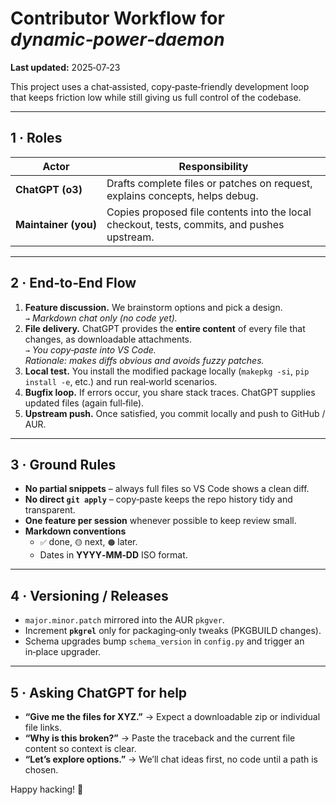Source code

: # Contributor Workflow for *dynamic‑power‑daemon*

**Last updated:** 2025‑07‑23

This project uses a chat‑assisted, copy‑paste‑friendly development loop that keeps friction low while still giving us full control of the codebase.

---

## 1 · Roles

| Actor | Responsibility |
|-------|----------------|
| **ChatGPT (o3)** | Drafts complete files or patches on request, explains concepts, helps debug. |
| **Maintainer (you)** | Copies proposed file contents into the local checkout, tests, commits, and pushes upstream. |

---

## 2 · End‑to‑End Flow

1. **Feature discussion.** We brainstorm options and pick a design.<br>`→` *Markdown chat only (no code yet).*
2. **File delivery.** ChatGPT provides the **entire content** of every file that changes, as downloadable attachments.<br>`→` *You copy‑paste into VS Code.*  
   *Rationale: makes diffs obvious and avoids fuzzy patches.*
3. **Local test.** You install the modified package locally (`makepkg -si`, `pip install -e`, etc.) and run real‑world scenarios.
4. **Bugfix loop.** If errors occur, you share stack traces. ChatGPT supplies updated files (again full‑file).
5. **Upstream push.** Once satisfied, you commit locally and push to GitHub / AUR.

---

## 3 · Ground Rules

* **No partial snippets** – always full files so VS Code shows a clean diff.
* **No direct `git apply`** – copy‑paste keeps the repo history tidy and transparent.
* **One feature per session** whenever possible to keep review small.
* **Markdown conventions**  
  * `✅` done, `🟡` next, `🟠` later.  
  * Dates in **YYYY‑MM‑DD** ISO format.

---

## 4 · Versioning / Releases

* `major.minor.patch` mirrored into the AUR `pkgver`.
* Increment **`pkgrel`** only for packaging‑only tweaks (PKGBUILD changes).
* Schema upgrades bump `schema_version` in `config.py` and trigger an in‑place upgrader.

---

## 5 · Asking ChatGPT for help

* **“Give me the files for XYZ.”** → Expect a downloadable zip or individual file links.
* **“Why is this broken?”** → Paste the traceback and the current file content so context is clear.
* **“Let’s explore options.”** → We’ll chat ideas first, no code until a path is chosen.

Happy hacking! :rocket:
--- --- ---
**EXERCISE DESCRIPTION**
On how many lines of the data does the word "that" appear? Only the number is wanted.

**TASK ANSWER**
2